*** Extracted information Section Begins ***

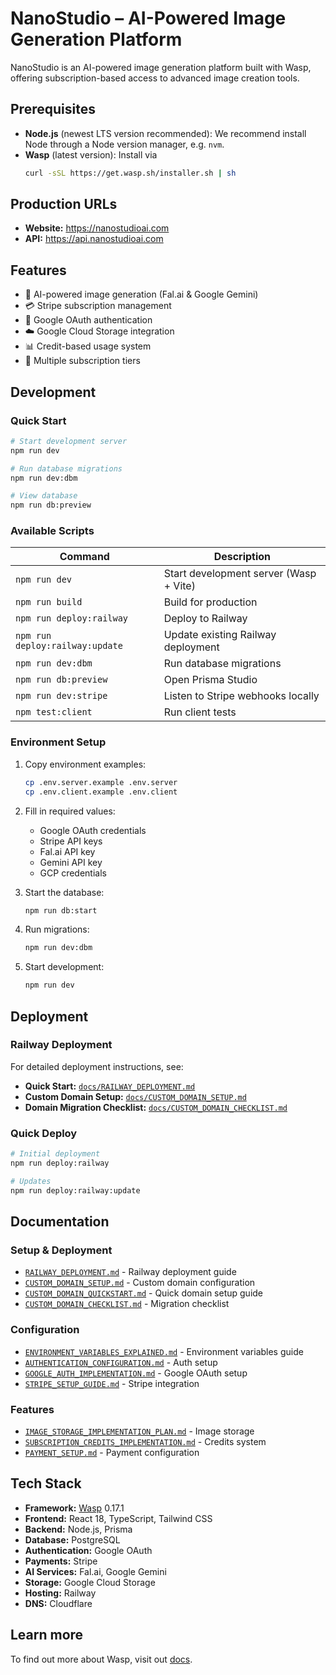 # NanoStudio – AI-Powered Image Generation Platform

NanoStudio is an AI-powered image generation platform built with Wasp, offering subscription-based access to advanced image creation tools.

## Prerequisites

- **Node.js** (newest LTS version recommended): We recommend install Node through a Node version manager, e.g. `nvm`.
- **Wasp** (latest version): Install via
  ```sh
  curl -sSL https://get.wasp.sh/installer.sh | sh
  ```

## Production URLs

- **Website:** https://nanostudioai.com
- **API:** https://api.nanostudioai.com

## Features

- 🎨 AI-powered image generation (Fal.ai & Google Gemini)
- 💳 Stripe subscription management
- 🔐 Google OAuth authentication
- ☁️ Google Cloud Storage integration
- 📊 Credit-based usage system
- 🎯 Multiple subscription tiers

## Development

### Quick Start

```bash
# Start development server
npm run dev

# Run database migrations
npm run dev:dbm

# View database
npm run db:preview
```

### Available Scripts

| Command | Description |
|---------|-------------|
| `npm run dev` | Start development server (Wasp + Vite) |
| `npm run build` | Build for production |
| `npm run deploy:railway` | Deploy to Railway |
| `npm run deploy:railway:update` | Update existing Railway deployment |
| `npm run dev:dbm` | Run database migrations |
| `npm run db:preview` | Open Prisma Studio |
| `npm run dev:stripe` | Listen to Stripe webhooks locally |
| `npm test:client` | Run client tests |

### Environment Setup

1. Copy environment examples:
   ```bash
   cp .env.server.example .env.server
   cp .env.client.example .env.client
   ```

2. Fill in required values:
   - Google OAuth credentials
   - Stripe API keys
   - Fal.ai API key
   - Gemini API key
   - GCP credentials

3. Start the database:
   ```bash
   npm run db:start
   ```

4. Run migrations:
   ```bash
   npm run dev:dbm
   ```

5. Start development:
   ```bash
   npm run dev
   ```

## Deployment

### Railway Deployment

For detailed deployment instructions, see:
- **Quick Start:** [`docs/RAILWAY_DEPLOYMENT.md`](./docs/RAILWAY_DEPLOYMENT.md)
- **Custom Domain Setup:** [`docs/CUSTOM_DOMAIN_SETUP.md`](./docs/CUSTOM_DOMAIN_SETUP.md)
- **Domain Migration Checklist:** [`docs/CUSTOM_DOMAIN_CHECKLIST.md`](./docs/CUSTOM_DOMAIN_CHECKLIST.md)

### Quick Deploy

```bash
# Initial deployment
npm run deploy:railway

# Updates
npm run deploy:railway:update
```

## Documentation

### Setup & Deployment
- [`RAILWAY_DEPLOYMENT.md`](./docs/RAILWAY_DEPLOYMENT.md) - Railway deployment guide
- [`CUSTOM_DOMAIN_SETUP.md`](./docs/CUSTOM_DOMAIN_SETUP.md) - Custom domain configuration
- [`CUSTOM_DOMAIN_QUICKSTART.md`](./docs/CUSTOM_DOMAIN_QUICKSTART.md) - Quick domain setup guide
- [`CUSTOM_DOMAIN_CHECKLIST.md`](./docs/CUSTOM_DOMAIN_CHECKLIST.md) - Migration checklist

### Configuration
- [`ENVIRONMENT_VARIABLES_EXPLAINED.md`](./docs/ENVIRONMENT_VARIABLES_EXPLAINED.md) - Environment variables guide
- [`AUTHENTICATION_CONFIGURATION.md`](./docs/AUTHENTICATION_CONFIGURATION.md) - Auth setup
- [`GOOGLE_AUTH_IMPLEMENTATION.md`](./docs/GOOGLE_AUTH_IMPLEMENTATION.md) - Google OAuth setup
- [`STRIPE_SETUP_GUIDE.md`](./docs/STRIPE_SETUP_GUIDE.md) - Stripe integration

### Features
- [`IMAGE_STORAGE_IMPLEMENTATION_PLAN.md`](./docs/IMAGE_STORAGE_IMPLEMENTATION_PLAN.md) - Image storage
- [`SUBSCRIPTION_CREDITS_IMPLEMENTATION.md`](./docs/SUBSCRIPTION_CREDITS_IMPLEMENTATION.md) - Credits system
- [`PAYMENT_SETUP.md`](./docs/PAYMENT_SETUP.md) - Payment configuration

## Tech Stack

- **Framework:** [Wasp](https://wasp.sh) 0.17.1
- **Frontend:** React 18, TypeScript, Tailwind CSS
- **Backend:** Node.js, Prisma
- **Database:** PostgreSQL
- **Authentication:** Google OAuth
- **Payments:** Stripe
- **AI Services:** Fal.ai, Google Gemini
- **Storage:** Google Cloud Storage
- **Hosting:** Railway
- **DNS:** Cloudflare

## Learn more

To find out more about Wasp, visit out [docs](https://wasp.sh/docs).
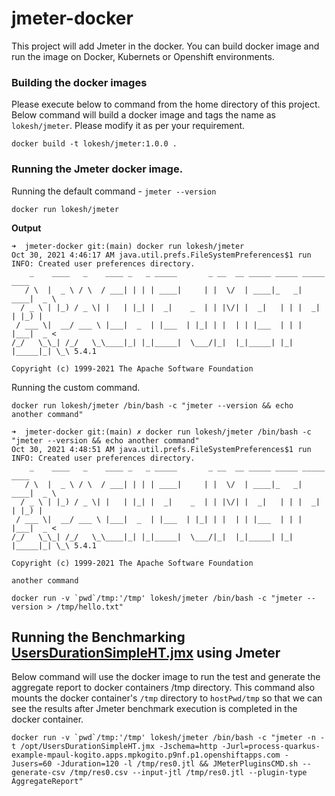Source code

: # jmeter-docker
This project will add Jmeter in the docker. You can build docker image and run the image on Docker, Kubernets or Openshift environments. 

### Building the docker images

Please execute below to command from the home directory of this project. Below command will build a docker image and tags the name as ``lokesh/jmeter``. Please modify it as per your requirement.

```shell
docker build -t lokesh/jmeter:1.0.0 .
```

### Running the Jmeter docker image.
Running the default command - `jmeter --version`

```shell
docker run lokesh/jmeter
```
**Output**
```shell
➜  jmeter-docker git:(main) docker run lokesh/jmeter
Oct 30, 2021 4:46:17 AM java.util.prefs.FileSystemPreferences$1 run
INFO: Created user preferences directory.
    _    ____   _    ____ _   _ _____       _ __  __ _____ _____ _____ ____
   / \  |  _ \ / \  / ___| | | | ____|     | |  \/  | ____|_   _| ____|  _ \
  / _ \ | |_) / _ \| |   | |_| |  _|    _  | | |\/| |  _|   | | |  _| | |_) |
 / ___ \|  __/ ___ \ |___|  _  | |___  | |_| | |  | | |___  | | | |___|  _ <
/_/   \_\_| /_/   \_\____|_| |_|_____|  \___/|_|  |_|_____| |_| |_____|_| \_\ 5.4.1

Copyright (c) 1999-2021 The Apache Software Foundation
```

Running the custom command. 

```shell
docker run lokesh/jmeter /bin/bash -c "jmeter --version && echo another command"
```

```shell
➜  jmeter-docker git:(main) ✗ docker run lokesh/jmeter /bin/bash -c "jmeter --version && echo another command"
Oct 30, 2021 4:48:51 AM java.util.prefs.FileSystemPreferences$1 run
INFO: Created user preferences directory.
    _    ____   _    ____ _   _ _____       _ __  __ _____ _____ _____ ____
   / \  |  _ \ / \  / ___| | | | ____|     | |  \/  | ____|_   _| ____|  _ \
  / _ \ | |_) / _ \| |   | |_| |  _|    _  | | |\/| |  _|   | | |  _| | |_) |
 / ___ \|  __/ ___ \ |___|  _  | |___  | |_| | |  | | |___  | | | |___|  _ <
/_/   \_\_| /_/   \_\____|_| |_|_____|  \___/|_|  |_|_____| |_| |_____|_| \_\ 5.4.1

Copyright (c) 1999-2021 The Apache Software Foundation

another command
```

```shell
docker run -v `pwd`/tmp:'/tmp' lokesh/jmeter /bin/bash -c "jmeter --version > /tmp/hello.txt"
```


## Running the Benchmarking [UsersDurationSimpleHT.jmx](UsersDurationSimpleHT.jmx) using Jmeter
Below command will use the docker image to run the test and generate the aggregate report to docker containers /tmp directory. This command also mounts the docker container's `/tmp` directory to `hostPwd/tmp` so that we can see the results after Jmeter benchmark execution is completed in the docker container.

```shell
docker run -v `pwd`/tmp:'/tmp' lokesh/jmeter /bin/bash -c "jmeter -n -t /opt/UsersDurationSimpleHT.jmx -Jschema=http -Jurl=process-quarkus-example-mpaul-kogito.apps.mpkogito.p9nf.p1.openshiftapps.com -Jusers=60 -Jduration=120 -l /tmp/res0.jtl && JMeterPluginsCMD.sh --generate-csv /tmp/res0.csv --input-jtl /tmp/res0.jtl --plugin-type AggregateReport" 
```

*** Extracted information Section Ends ***

*Exercise:* Only the pictures may be dropped when you copy the data above; everything else stays exact.

*Problem solution:*
 # NanoStudio – AI-Powered Image Generation Platform

NanoStudio is an AI-powered image generation platform built with Wasp, offering subscription-based access to advanced image creation tools.

## Prerequisites

- **Node.js** (newest LTS version recommended): We recommend install Node through a Node version manager, e.g. `nvm`.
- **Wasp** (latest version): Install via
  ```sh
  curl -sSL https://get.wasp.sh/installer.sh | sh
  ```

## Production URLs

- **Website:** https://nanostudioai.com
- **API:** https://api.nanostudioai.com

## Features

- 🎨 AI-powered image generation (Fal.ai & Google Gemini)
- 💳 Stripe subscription management
- 🔐 Google OAuth authentication
- ☁️ Google Cloud Storage integration
- 📊 Credit-based usage system
- 🎯 Multiple subscription tiers

## Development

### Quick Start

```bash
# Start development server
npm run dev

# Run database migrations
npm run dev:dbm

# View database
npm run db:preview
```

### Available Scripts

| Command | Description |
|---------|-------------|
| `npm run dev` | Start development server (Wasp + Vite) |
| `npm run build` | Build for production |
| `npm run deploy:railway` | Deploy to Railway |
| `npm run deploy:railway:update` | Update existing Railway deployment |
| `npm run dev:dbm` | Run database migrations |
| `npm run db:preview` | Open Prisma Studio |
| `npm run dev:stripe` | Listen to Stripe webhooks locally |
| `npm test:client` | Run client tests |

### Environment Setup

1. Copy environment examples:
   ```bash
   cp .env.server.example .env.server
   cp .env.client.example .env.client
   ```

2. Fill in required values:
   - Google OAuth credentials
   - Stripe API keys
   - Fal.ai API key
   - Gemini API key
   - GCP credentials

3. Start the database:
   ```bash
   npm run db:start
   ```

4. Run migrations:
   ```bash
   npm run dev:dbm
   ```

5. Start development:
   ```bash
   npm run dev
   ```

## Deployment

### Railway Deployment

For detailed deployment instructions, see:
- **Quick Start:** [`docs/RAILWAY_DEPLOYMENT.md`](./docs/RAILWAY_DEPLOYMENT.md)
- **Custom Domain Setup:** [`docs/CUSTOM_DOMAIN_SETUP.md`](./docs/CUSTOM_DOMAIN_SETUP.md)
- **Domain Migration Checklist:** [`docs/CUSTOM_DOMAIN_CHECKLIST.md`](./docs/CUSTOM_DOMAIN_CHECKLIST.md)

### Quick Deploy

```bash
# Initial deployment
npm run deploy:railway

# Updates
npm run deploy:railway:update
```

## Documentation

### Setup & Deployment
- [`RAILWAY_DEPLOYMENT.md`](./docs/RAILWAY_DEPLOYMENT.md) - Railway deployment guide
- [`CUSTOM_DOMAIN_SETUP.md`](./docs/CUSTOM_DOMAIN_SETUP.md) - Custom domain configuration
- [`CUSTOM_DOMAIN_QUICKSTART.md`](./docs/CUSTOM_DOMAIN_QUICKSTART.md) - Quick domain setup guide
- [`CUSTOM_DOMAIN_CHECKLIST.md`](./docs/CUSTOM_DOMAIN_CHECKLIST.md) - Migration checklist

### Configuration
- [`ENVIRONMENT_VARIABLES_EXPLAINED.md`](./docs/ENVIRONMENT_VARIABLES_EXPLAINED.md) - Environment variables guide
- [`AUTHENTICATION_CONFIGURATION.md`](./docs/AUTHENTICATION_CONFIGURATION.md) - Auth setup
- [`GOOGLE_AUTH_IMPLEMENTATION.md`](./docs/GOOGLE_AUTH_IMPLEMENTATION.md) - Google OAuth setup
- [`STRIPE_SETUP_GUIDE.md`](./docs/STRIPE_SETUP_GUIDE.md) - Stripe integration

### Features
- [`IMAGE_STORAGE_IMPLEMENTATION_PLAN.md`](./docs/IMAGE_STORAGE_IMPLEMENTATION_PLAN.md) - Image storage
- [`SUBSCRIPTION_CREDITS_IMPLEMENTATION.md`](./docs/SUBSCRIPTION_CREDITS_IMPLEMENTATION.md) - Credits system
- [`PAYMENT_SETUP.md`](./docs/PAYMENT_SETUP.md) - Payment configuration

## Tech Stack

- **Framework:** [Wasp](https://wasp.sh) 0.17.1
- **Frontend:** React 18, TypeScript, Tailwind CSS
- **Backend:** Node.js, Prisma
- **Database:** PostgreSQL
- **Authentication:** Google OAuth
- **Payments:** Stripe
- **AI Services:** Fal.ai, Google Gemini
- **Storage:** Google Cloud Storage
- **Hosting:** Railway
- **DNS:** Cloudflare

## Learn more

To find out more about Wasp, visit out [docs](https://wasp.sh/docs).
Source code

: # jmeter-docker
This project will add Jmeter in the docker. You can build docker image and run the image on Docker, Kubernets or Openshift environments. 

### Building the docker images

Please execute below to command from the home directory of this project. Below command will build a docker image and tags the name as ``lokesh/jmeter``. Please modify it as per your requirement.

```shell
docker build -t lokesh/jmeter:1.0.0 .
```

### Running the Jmeter docker image.
Running the default command - `jmeter --version`

```shell
docker run lokesh/jmeter
```
**Output**
```shell
➜  jmeter-docker git:(main) docker run lokesh/jmeter
Oct 30, 2021 4:46:17 AM java.util.prefs.FileSystemPreferences$1 run
INFO: Created user preferences directory.
    _    ____   _    ____ _   _ _____       _ __  __ _____ _____ _____ ____
   / \  |  _ \ / \  / ___| | | | ____|     | |  \/  | ____|_   _| ____|  _ \
  / _ \ | |_) / _ \| |   | |_| |  _|    _  | | |\/| |  _|   | | |  _| | |_) |
 / ___ \|  __/ ___ \ |___|  _  | |___  | |_| | |  | | |___  | | | |___|  _ <
/_/   \_\_| /_/   \_\____|_| |_|_____|  \___/|_|  |_|_____| |_| |_____|_| \_\ 5.4.1

Copyright (c) 1999-2021 The Apache Software Foundation
```

Running the custom command. 

```shell
docker run lokesh/jmeter /bin/bash -c "jmeter --version && echo another command"
```

```shell
➜  jmeter-docker git:(main) ✗ docker run lokesh/jmeter /bin/bash -c "jmeter --version && echo another command"
Oct 30, 2021 4:48:51 AM java.util.prefs.FileSystemPreferences$1 run
INFO: Created user preferences directory.
    _    ____   _    ____ _   _ _____       _ __  __ _____ _____ _____ ____
   / \  |  _ \ / \  / ___| | | | ____|     | |  \/  | ____|_   _| ____|  _ \
  / _ \ | |_) / _ \| |   | |_| |  _|    _  | | |\/| |  _|   | | |  _| | |_) |
 / ___ \|  __/ ___ \ |___|  _  | |___  | |_| | |  | | |___  | | | |___|  _ <
/_/   \_\_| /_/   \_\____|_| |_|_____|  \___/|_|  |_|_____| |_| |_____|_| \_\ 5.4.1

Copyright (c) 1999-2021 The Apache Software Foundation

another command
```

```shell
docker run -v `pwd`/tmp:'/tmp' lokesh/jmeter /bin/bash -c "jmeter --version > /tmp/hello.txt"
```


## Running the Benchmarking [UsersDurationSimpleHT.jmx](UsersDurationSimpleHT.jmx) using Jmeter
Below command will use the docker image to run the test and generate the aggregate report to docker containers /tmp directory. This command also mounts the docker container's `/tmp` directory to `hostPwd/tmp` so that we can see the results after Jmeter benchmark execution is completed in the docker container.

```shell
docker run -v `pwd`/tmp:'/tmp' lokesh/jmeter /bin/bash -c "jmeter -n -t /opt/UsersDurationSimpleHT.jmx -Jschema=http -Jurl=process-quarkus-example-mpaul-kogito.apps.mpkogito.p9nf.p1.openshiftapps.com -Jusers=60 -Jduration=120 -l /tmp/res0.jtl && JMeterPluginsCMD.sh --generate-csv /tmp/res0.csv --input-jtl /tmp/res0.jtl --plugin-type AggregateReport" 
```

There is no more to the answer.